General Statutes § 47a-23 provides in relevant part: “(a) When the owner or lessor, or the owner’s or lessor’s legal representative, or the owner’s or lessor’s attomey-at-law, or in-fact, desires to obtain possession or occupancy of any land or building . . . such owner or lessor, or such owner’s or lessor’s legal representative, or such owner’s or lessor’s attomey-at-law, or in-fact, shall give notice to each lessee or occupant to quit possession or occupancy of such land [or] building ... at least three days . . . before the time specified in the notice for the lessee or occupant to quit possession or occupancy.

(b) The notice shall be in writing substantially in the following form: ‘I . . . hereby give you notice that you are to quit possession or occupancy of the (land [or] building . . .), now occupied by you at (here insert the address . . .), on or before the (here insert the date) for the following reason (here insert the reason or reasons for the notice to quit possession or occupancy using the statutory language or words of similar import, also the date and place of signing notice). A.B.’ If the owner or lessor, or the owner’s or lessor’s legal representative, attomey-at-law or attorney-in-fact knows of the presence of an occupant but does not know the name of such *808occupant, the notice for such occupant may be addressed to . . . some other alias which reasonably characterizes the person to be served . . .

We find persuasive the decision of the Appellate Session of the Superior Court, in which, in a similar factual scenario, the notice to quit was signed by the attorney with no specific indication of the identity of the owner. See Evergreen Corp. v. Brown, 35 Conn. Supp. 549, 550-51, 396 A.2d 146 (1978) (“]t]here is no reason why a notice to quit may not be signed by a duly authorized attorney. Webb v. Ambler, 125 Conn. 543, 553, [7 A.2d 228 (1939)]”).

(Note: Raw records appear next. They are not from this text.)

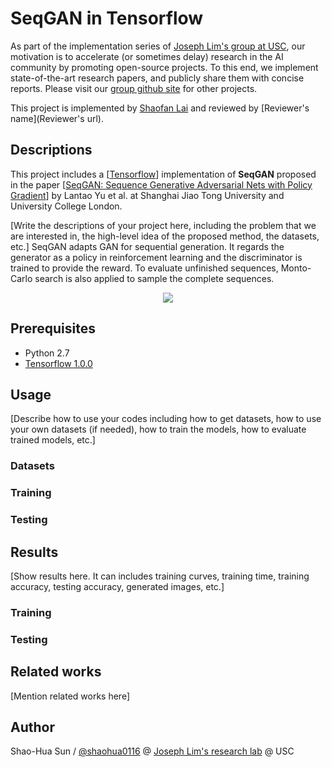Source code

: # SeqGAN in Tensorflow

As part of the implementation series of [Joseph Lim's group at USC](http://csail.mit.edu/~lim), our motivation is to accelerate (or sometimes delay) research in the AI community by promoting open-source projects. To this end, we implement state-of-the-art research papers, and publicly share them with concise reports. Please visit our [group github site](https://github.com/gitlimlab) for other projects.

This project is implemented by [Shaofan Lai](https://github.com/shaofanl) and reviewed by [Reviewer's name](Reviewer's url).

## Descriptions
This project includes a [[Tensorflow](https://github.com/tensorflow/tensorflow)] implementation of **SeqGAN** proposed in the paper [[SeqGAN: Sequence Generative Adversarial Nets with Policy Gradient](https://arxiv.org/abs/1609.05473)] by Lantao Yu et al. at Shanghai Jiao Tong University and University College London.

[Write the descriptions of your project here, including the problem that we are interested in, the high-level idea of the proposed method, the datasets, etc.]
SeqGAN adapts GAN for sequential generation. It regards the generator as a policy in reinforcement learning and the discriminator is trained to provide the reward. To evaluate unfinished sequences, Monto-Carlo search is also applied to sample the complete sequences.

<p align="center">
    <img src="https://github.com/LantaoYu/SeqGAN/raw/master/figures/seqgan.png">
</p>

## Prerequisites

- Python 2.7
- [Tensorflow 1.0.0](https://github.com/tensorflow/tensorflow/tree/r1.0)

## Usage

[Describe how to use your codes including how to get datasets, how to use your own datasets (if needed), how to train the models, how to evaluate trained models, etc.]

### Datasets

### Training

### Testing

## Results

[Show results here. It can includes training curves, training time, training accuracy, testing accuracy, generated images, etc.]

### Training

### Testing

## Related works

[Mention related works here]

## Author

Shao-Hua Sun / [@shaohua0116](https://github.com/shaohua0116/) @ [Joseph Lim's research lab](https://github.com/gitlimlab) @ USC
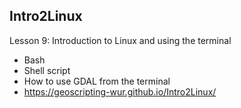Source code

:## Intro2Linux

Lesson 9: Introduction to Linux and using the terminal
* Bash
* Shell script
* How to use GDAL from the terminal
* https://geoscripting-wur.github.io/Intro2Linux/
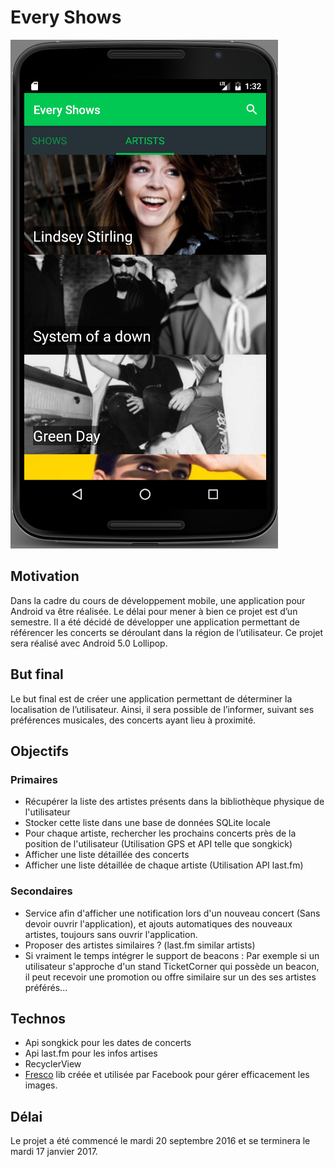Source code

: # Every Shows
![artists view](https://github.com/Diogo-Ferreira/Every_Shows/blob/master/every_Shows_artists.png?raw=true)

## Motivation
Dans la cadre du cours de développement mobile, une application pour Android va être réalisée. Le délai pour mener à bien ce projet est d’un semestre. Il a été décidé de développer une application permettant de référencer les concerts se déroulant dans la région de l’utilisateur. Ce projet sera réalisé avec Android 5.0 Lollipop.
## But final
Le but final est de créer une application permettant de déterminer la localisation de l’utilisateur. Ainsi, il sera possible de l’informer, suivant ses préférences musicales, des concerts ayant lieu à proximité.
## Objectifs
### Primaires
* Récupérer la liste des artistes présents dans la bibliothèque physique de l'utilisateur
* Stocker cette liste dans une base de données SQLite locale
* Pour chaque artiste, rechercher les prochains concerts près de la position de l'utilisateur (Utilisation GPS et API telle que songkick)
* Afficher une liste détaillée des concerts
* Afficher une liste détaillée de chaque artiste (Utilisation API last.fm)


### Secondaires
* Service afin d'afficher une notification lors d'un nouveau concert (Sans devoir ouvrir l'application), et ajouts automatiques des nouveaux artistes, toujours sans ouvrir l'application.
* Proposer des artistes similaires ? (last.fm similar artists)
* Si vraiment le temps intégrer le support de beacons : Par exemple si un utilisateur s'approche d'un stand TicketCorner qui possède un beacon, il peut recevoir une promotion ou offre similaire sur un des ses artistes préférés...


## Technos

* Api songkick pour les dates de concerts
* Api last.fm pour les infos artises
* RecyclerView
* [Fresco](http://frescolib.org/) lib créée et utilisée par Facebook pour gérer efficacement les images. 

## Délai
Le projet a été commencé le mardi 20 septembre 2016 et se terminera le mardi 17 janvier 2017.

Our Supreme Court and this court have likewise construed, in the context of other statutes, the word “or” to be disjunctive, synonymous with “in the alternative.” See, e.g., Giannitti v. Stamford, 25 Conn. App. 67, 75-76, 593 A.2d 140 (declining to “determine that the word ‘or’ in the statute [at issue] should be read in the conjunctive as ‘and’ rather than in the disjunctive . . .”), cert. denied, 218 Conn. 918, 597 A.2d 333 (1991); State v. Breton, 212 Conn. 258, 279, 562 A.2d 1060 (1989) (“[i]t is clear that by the use of the word ‘or,’ the legislature intended the separate terms in [the subsection of the statute at issue] to apply in the alternative”).